··· EXTRACTED INFORMATION
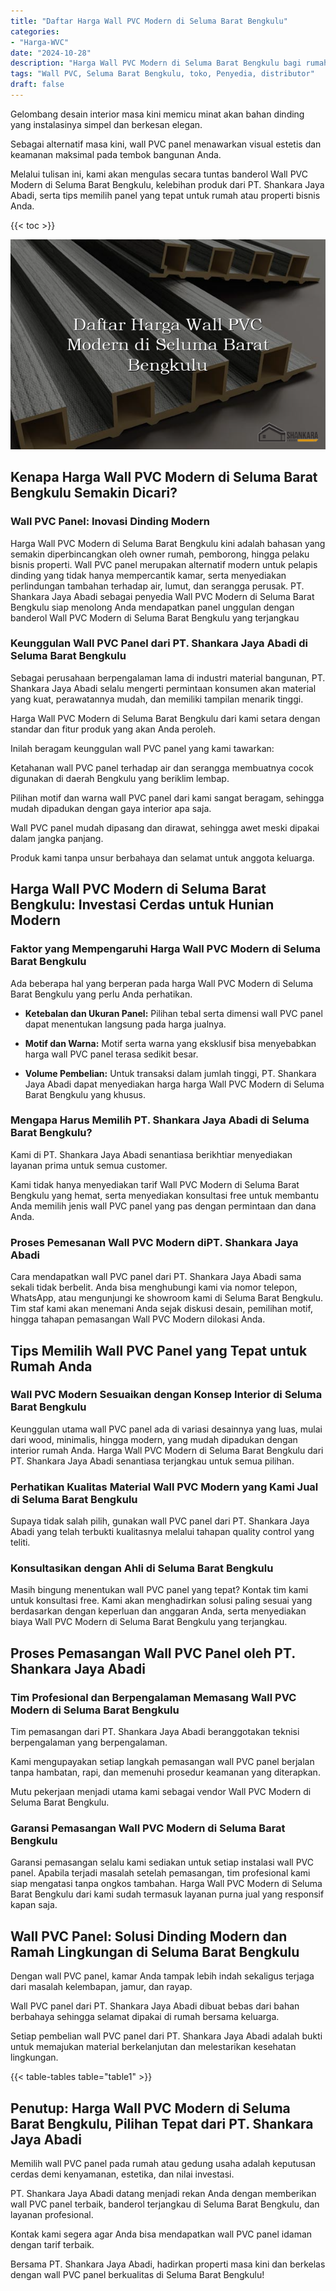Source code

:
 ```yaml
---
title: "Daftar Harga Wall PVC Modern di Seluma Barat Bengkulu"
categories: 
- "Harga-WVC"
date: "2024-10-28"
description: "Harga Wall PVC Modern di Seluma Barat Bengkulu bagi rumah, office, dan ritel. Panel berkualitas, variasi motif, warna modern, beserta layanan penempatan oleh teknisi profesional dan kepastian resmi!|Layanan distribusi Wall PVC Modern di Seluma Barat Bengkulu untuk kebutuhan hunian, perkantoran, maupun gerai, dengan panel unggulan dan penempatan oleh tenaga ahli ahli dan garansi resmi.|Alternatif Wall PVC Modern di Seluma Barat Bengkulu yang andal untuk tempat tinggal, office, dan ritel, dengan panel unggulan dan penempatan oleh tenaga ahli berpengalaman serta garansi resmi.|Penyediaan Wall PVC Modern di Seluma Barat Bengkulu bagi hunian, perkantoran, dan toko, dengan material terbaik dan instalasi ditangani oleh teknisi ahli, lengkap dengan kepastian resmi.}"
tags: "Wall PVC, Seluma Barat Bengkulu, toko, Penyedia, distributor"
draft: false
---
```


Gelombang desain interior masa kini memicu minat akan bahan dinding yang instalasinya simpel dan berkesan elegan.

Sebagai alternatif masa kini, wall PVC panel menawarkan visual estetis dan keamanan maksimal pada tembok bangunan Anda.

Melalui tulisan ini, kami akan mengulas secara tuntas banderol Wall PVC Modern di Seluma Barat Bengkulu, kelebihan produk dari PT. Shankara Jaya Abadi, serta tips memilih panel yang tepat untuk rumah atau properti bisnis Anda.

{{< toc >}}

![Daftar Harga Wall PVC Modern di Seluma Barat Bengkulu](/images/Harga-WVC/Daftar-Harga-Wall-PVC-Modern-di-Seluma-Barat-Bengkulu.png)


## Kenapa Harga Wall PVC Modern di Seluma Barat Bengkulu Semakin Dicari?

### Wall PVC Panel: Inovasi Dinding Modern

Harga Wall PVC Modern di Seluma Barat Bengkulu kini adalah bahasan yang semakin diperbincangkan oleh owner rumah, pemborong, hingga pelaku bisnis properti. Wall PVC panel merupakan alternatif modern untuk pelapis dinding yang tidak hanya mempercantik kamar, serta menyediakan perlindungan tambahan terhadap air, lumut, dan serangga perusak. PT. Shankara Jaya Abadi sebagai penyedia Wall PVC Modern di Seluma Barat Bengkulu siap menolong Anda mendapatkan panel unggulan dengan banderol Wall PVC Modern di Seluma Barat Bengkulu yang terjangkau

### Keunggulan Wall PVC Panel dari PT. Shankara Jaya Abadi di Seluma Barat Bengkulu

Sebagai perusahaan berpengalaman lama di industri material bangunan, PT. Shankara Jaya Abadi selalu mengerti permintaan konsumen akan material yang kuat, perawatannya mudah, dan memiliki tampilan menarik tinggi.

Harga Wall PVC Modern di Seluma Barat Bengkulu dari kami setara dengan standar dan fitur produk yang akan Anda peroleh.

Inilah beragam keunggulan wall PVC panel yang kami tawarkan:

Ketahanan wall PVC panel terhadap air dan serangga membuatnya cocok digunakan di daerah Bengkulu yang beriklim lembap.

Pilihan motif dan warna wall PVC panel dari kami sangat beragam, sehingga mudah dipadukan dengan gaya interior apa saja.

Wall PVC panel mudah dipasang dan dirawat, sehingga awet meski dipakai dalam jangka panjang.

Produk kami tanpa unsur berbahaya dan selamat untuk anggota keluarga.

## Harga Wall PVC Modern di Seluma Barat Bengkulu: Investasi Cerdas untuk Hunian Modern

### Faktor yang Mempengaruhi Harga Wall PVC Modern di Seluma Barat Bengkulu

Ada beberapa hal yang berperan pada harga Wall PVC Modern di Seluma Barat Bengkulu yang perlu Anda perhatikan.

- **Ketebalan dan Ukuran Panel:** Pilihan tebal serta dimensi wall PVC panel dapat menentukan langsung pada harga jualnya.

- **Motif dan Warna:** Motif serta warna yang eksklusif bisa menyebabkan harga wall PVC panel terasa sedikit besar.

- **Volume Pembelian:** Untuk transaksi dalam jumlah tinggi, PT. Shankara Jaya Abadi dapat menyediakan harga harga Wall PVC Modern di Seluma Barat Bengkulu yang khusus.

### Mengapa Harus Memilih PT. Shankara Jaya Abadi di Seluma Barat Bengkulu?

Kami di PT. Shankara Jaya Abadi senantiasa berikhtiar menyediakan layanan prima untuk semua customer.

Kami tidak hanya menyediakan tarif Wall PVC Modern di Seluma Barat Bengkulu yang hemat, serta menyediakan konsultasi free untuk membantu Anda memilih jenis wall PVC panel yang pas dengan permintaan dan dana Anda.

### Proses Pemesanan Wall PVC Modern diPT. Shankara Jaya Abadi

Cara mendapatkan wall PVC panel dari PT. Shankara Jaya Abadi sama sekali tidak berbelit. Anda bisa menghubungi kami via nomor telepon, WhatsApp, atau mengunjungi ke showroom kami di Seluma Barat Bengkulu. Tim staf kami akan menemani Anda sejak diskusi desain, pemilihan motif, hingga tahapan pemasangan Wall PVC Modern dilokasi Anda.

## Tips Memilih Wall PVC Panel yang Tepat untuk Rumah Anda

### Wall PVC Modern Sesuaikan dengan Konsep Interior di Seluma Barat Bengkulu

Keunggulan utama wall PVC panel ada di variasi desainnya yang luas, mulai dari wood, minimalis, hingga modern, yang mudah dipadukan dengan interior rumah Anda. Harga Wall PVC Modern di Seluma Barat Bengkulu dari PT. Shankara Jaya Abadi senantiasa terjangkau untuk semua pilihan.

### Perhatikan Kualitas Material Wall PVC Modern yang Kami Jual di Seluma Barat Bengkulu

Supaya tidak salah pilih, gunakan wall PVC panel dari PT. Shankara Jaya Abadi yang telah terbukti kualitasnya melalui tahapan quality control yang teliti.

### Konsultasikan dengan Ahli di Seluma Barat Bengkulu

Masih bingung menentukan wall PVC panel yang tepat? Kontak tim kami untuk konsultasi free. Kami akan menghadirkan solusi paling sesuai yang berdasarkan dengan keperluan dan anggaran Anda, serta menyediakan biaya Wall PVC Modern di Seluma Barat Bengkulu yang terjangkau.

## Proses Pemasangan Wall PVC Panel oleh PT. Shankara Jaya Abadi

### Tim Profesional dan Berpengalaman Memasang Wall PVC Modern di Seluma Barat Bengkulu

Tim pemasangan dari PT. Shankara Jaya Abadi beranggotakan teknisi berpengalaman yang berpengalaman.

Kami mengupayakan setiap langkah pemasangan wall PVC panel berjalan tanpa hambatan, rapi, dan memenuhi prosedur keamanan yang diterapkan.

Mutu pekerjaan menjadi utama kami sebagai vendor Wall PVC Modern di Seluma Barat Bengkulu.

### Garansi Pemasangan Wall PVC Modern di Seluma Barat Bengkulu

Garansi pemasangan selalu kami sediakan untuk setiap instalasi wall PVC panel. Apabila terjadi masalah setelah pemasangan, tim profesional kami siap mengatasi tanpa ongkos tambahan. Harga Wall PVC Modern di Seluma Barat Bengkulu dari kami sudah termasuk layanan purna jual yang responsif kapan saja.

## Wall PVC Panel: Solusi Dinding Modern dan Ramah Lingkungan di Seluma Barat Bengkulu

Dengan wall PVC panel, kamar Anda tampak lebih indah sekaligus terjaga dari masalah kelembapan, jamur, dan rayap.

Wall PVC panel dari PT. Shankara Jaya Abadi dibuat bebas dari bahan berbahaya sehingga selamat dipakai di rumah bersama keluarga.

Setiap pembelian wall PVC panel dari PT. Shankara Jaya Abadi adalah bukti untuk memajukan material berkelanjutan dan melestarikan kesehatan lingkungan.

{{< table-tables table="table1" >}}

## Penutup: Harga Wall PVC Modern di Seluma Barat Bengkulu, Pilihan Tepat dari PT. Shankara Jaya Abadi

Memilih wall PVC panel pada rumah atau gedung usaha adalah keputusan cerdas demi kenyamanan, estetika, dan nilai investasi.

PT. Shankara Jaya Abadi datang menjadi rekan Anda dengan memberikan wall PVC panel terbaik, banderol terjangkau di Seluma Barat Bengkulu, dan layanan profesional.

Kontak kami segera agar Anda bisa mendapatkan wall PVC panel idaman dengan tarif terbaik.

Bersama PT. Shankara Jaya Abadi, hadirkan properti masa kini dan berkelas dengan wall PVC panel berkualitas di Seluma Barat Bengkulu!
······
[INSTRUCTIONS FOR THE TASK]
Note each line above that holds "beragam", then copy all of them.

[OUTPUT BELOW]
Inilah beragam keunggulan wall PVC panel yang kami tawarkan:
Pilihan motif dan warna wall PVC panel dari kami sangat beragam, sehingga mudah dipadukan dengan gaya interior apa saja.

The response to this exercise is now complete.